Please have a look at this vide I've recorded (sorry for the video quality, I didnt want to spoil the performance with screen recording software):

https://youtu.be/8DiJbkAVOKM

I've carried out some test here:

The setting is medium quality in TurboVNC client. You can see here the ui is surprisingly responsive in most cases, however when large areas of the screen change quickly (e.g. moving around a large window) the ui even hangs for a while - which is a bad experience. The menu is very responsive and good to use, so I feel the lag could be minimized to this point somehow.

My Questions are: Where do you think is the bottleneck for this lagging and what could be done to resolve this?

If you own a raspberry pi you'll know directly accessing it the desktop directly it is very snappy, I'd say for the testcase above everything would run at 30fps+ (maybe even 60). The cpu meter does not show very much cpu usage. My wireless connection is usually stable and handles around 20MBits I'd guess. In another test I ran tests sending a mjpeg stream (1920x1080) across from the pi to my pc with videolan which worked at 30fps so I guess the bandwidth is there after all.

Please let me know what you think and what can be done to improve the performance of this setup. I've found out there is a hardware accelerated jpeg encoder in the pi (MMAL) which could probably be integrated in TurboVNC, however I'm totally not sure if this could improve things.

Thank you, Martin


Additional Note: I did some actual measurement - it seems the problem is cpu bound. When moving windows around the cpu meter goes between 25%-30% which probably means one cpu is getting to its limit. The network bandwith seems to be sufficient for the task at around 1.5MiB/s. Maybe this is an argument for MMAL or multithreading support? As copyrect encoding is enabled i still wonder why moving windows costs so much?

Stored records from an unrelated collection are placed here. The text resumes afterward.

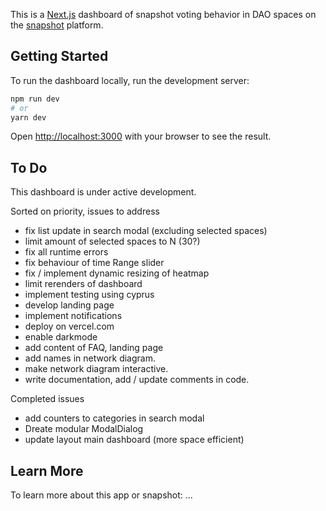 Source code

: This is a [Next.js](https://nextjs.org/) dashboard of snapshot voting behavior in DAO spaces on the [snapshot](https://snapshot.org/) platform. 

## Getting Started
To run the dashboard locally, run the development server:

```bash
npm run dev
# or
yarn dev
```

Open [http://localhost:3000](http://localhost:3000) with your browser to see the result.

## To Do 

This dashboard is under active development. 

Sorted on priority, issues to address 
- fix list update in search modal (excluding selected spaces)
- limit amount of selected spaces to N (30?) 
- fix all runtime errors
- fix behaviour of time Range slider 
- fix / implement dynamic resizing of heatmap  
- limit rerenders of dashboard 
- implement testing using cyprus  
- develop landing page 
- implement notifications 
- deploy on vercel.com
- enable darkmode 
- add content of FAQ, landing page 
- add names in network diagram. 
- make network diagram interactive.
- write documentation, add / update comments in code.

Completed issues 
- add counters to categories in search modal 
- Dreate modular ModalDialog 
- update layout main dashboard (more space efficient) 

## Learn More

To learn more about this app or snapshot: 
...
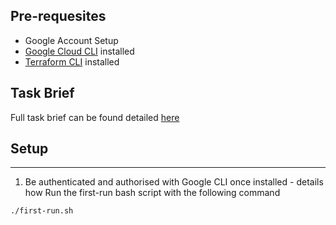 ## Pre-requesites

- Google Account Setup
- [Google Cloud CLI](https://cloud.google.com/sdk/gcloud) installed
- [Terraform CLI](https://learn.hashicorp.com/tutorials/terraform/install-cli) installed



## Task Brief

Full task brief can be found detailed [here](test-brief.md)

## Setup
---
1. Be authenticated and authorised with Google CLI once installed - details how 
Run the first-run bash script with the following command

```
./first-run.sh
```
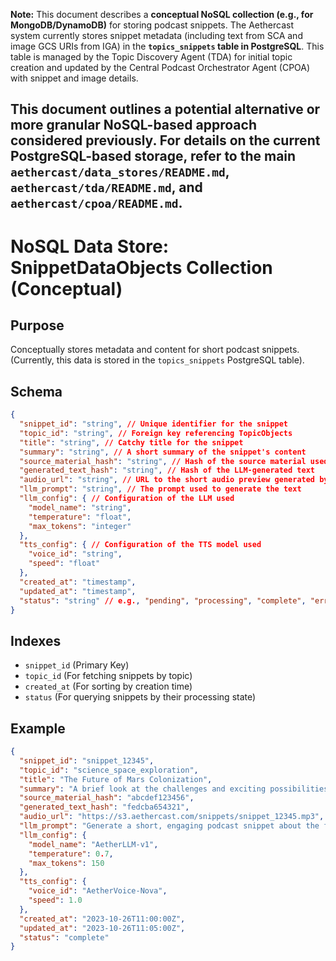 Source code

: **Note:** This document describes a **conceptual NoSQL collection (e.g., for MongoDB/DynamoDB)** for storing podcast snippets. The Aethercast system currently stores snippet metadata (including text from SCA and image GCS URIs from IGA) in the **`topics_snippets` table in PostgreSQL**. This table is managed by the Topic Discovery Agent (TDA) for initial topic creation and updated by the Central Podcast Orchestrator Agent (CPOA) with snippet and image details.

This document outlines a potential alternative or more granular NoSQL-based approach considered previously. For details on the current PostgreSQL-based storage, refer to the main `aethercast/data_stores/README.md`, `aethercast/tda/README.md`, and `aethercast/cpoa/README.md`.
---
# NoSQL Data Store: SnippetDataObjects Collection (Conceptual)

## Purpose
Conceptually stores metadata and content for short podcast snippets. (Currently, this data is stored in the `topics_snippets` PostgreSQL table).

## Schema
```json
{
  "snippet_id": "string", // Unique identifier for the snippet
  "topic_id": "string", // Foreign key referencing TopicObjects
  "title": "string", // Catchy title for the snippet
  "summary": "string", // A short summary of the snippet's content
  "source_material_hash": "string", // Hash of the source material used to generate this snippet (to avoid re-processing)
  "generated_text_hash": "string", // Hash of the LLM-generated text
  "audio_url": "string", // URL to the short audio preview generated by AIMS_TTS
  "llm_prompt": "string", // The prompt used to generate the text
  "llm_config": { // Configuration of the LLM used
    "model_name": "string",
    "temperature": "float",
    "max_tokens": "integer"
  },
  "tts_config": { // Configuration of the TTS model used
    "voice_id": "string",
    "speed": "float"
  },
  "created_at": "timestamp",
  "updated_at": "timestamp",
  "status": "string" // e.g., "pending", "processing", "complete", "error"
}
```

## Indexes
- `snippet_id` (Primary Key)
- `topic_id` (For fetching snippets by topic)
- `created_at` (For sorting by creation time)
- `status` (For querying snippets by their processing state)

## Example
```json
{
  "snippet_id": "snippet_12345",
  "topic_id": "science_space_exploration",
  "title": "The Future of Mars Colonization",
  "summary": "A brief look at the challenges and exciting possibilities of establishing a human presence on Mars.",
  "source_material_hash": "abcdef123456",
  "generated_text_hash": "fedcba654321",
  "audio_url": "https://s3.aethercast.com/snippets/snippet_12345.mp3",
  "llm_prompt": "Generate a short, engaging podcast snippet about the future of Mars colonization.",
  "llm_config": {
    "model_name": "AetherLLM-v1",
    "temperature": 0.7,
    "max_tokens": 150
  },
  "tts_config": {
    "voice_id": "AetherVoice-Nova",
    "speed": 1.0
  },
  "created_at": "2023-10-26T11:00:00Z",
  "updated_at": "2023-10-26T11:05:00Z",
  "status": "complete"
}
```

dcommander commented 3 years ago

The TurboVNC Server already has multithreading support, and it is enabled by default on multi-core systems. When you connect to the server, it will log (in ~/.vnc/{host}-{display}.log) the number of threads it is using, so the first thing I would check is whether it is using the same number of threads as there are cores on the Raspberry Pi host.

The second thing I would check is libjpeg-turbo. I would strongly suggest building the libjpeg-turbo 2.1 beta1 release from source using a relatively recent version of Clang. libjpeg-turbo 2.1 has much better performance than libjpeg-turbo 2.0.x on Arm hardware, particularly 32-bit Arm hardware. You didn't mention which O/S you are running on the Raspberry Pi host, but if you are using the system-supplied version of libjpeg-turbo, it is probably an older version with poor Arm SIMD support. A lot of the libjpeg-turbo algorithms were not SIMD-accelerated on AArch32 systems until libjpeg-turbo v2.1.x.

martin19 commented 3 years ago

Hi, thanks for your response. I've checked the logs and found multithreading is using 4 cores. My interpretation of the cpu-meter I use was incorrect - the 4 cores are actually used - I suppose to a large part by Xvnc - when moving the (large) window. It looks as if an individual core gets maxed out (100%) while the other cores remain with a relatively low load (~20%) when the window glitches/stucks - but its hard to tell.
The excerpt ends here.